Alright, I'll try this and respond shortly back.

> >
> > OR use a complex heuristic with a reasonable index pick. And, the latter
> approach converged to the planner code in the patch. Do you think the
> former approach is acceptable?
> >
>
> In this regard, I was thinking in which cases a sequence scan can be
> better than the index scan (considering one is available). I think if
> a certain column has a lot of duplicates (for example, a column has a
> boolean value) then probably doing a sequence scan is better. Now,
> considering this even though your other approach sounds simpler but
> could lead to unpredictable results. So, I think the latter approach
> is preferable.
>

Yes, it makes sense. I also considered this during the development of the
patch, but forgot to mention :)

>
> BTW, do we want to consider partial indexes for the scan in this
> context? I mean it may not have data of all rows so how that would be
> usable?
>
>
As far as I can see, check_index_predicates() never picks a partial index
for the baserestrictinfos we create in CreateReplicaIdentityFullPaths().
The reason is that we have roughly the following call stack:

-check_index_predicates
--predicate_implied_by
---predicate_implied_by_recurse
----predicate_implied_by_simple_clause
-----operator_predicate_proof

And, inside operator_predicate_proof(), there is never going to be an
equality. Because, we push `Param`s to the baserestrictinfos whereas the
index predicates are always `Const`.

If we want to make it even more explicit, I can filter out `Path`s with
partial indexes. But that seems redundant to me. For now, I pushed the
commit with an assertion that we never pick partial indexes and also added
a test.

If you think it is better to explicitly filter out partial indexes, I can
do that as well.

> Few comments:
> ===============
> 1.
> static List *
> +CreateReplicaIdentityFullPaths(Relation localrel)
> {
> ...
> + /*
> + * Rather than doing all the pushups that would be needed to use
> + * set_baserel_size_estimates, just do a quick hack for rows and width.
> + */
> + rel->rows = rel->tuples;
>
> Is it a good idea to set rows without any selectivity estimation?
> Won't this always set the entire rows in a relation?

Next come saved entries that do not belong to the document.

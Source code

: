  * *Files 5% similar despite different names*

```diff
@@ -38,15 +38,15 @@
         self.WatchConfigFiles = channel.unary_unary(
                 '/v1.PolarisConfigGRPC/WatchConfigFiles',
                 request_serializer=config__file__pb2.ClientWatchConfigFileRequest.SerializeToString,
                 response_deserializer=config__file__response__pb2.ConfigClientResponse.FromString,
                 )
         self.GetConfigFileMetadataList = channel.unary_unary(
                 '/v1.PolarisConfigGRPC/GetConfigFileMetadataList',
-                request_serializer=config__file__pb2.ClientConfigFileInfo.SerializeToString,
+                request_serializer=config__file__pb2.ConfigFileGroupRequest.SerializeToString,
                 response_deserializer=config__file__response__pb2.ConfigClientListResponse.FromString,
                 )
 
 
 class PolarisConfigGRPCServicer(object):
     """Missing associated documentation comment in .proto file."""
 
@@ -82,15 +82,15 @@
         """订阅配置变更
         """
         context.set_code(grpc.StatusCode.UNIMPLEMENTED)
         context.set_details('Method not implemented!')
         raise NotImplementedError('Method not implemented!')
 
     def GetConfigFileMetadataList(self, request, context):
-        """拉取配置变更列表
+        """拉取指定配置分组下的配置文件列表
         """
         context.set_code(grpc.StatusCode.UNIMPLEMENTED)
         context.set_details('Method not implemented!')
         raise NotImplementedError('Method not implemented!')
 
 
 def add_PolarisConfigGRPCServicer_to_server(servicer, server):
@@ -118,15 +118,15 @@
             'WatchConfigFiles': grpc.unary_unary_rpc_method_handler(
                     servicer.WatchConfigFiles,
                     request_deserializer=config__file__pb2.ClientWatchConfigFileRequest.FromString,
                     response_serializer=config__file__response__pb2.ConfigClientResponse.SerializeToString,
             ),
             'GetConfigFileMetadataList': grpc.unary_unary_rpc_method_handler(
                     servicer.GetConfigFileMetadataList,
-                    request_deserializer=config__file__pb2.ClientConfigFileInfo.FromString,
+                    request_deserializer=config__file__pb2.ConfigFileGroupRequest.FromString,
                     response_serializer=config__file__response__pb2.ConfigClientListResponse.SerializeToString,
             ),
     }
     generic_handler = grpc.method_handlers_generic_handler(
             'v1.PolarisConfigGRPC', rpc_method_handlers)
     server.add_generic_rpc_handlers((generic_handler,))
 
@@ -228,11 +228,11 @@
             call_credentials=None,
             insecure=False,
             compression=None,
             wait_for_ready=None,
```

Also, if we don't
> want to use set_baserel_size_estimates(), how will we compute
> baserestrictcost which will later be used in the costing of paths (for
> example, costing of seqscan path (cost_seqscan) uses it)?
>
> In general, I think it will be better to consider calling some
> top-level planner functions even for paths. Can we consider using
> make_one_rel() instead of building individual paths?

Thanks, this looks like a good suggestion/simplification. I wanted to use
the least amount of code possible, and make_one_rel() does either what I
exactly need or slightly more, which is great.

Note that make_one_rel() also follows the same call stack that I noted
above. So, I cannot spot any problems with partial indexes. Maybe am I
missing something here?

> On similar lines,
> in function PickCheapestIndexPathIfExists(), can we use
> set_cheapest()?
>
>
Yes, make_one_rel() + set_cheapest() sounds better. Changed.

> 2.
> @@ -57,9 +60,6 @@ build_replindex_scan_key(ScanKey skey, Relation rel,
> Relation idxrel,
> int2vector *indkey = &idxrel->rd_index->indkey;
> bool hasnulls = false;
>
> - Assert(RelationGetReplicaIndex(rel) == RelationGetRelid(idxrel) ||
> - RelationGetPrimaryKeyIndex(rel) == RelationGetRelid(idxrel));
>
> You have removed this assertion but there is a comment ("This is not
> generic routine, it expects the idxrel to be replication identity of a
> rel and meet all limitations associated with that.") atop this
> function which either needs to be changed/removed and probably we
> should think if the function needs some change after removing that
> restriction.
>
>
Ack, I can see your point. I think, for example, we should skip index
attributes that are not simple column references. And, probably whatever
other restrictions that PRIMARY has, should be here.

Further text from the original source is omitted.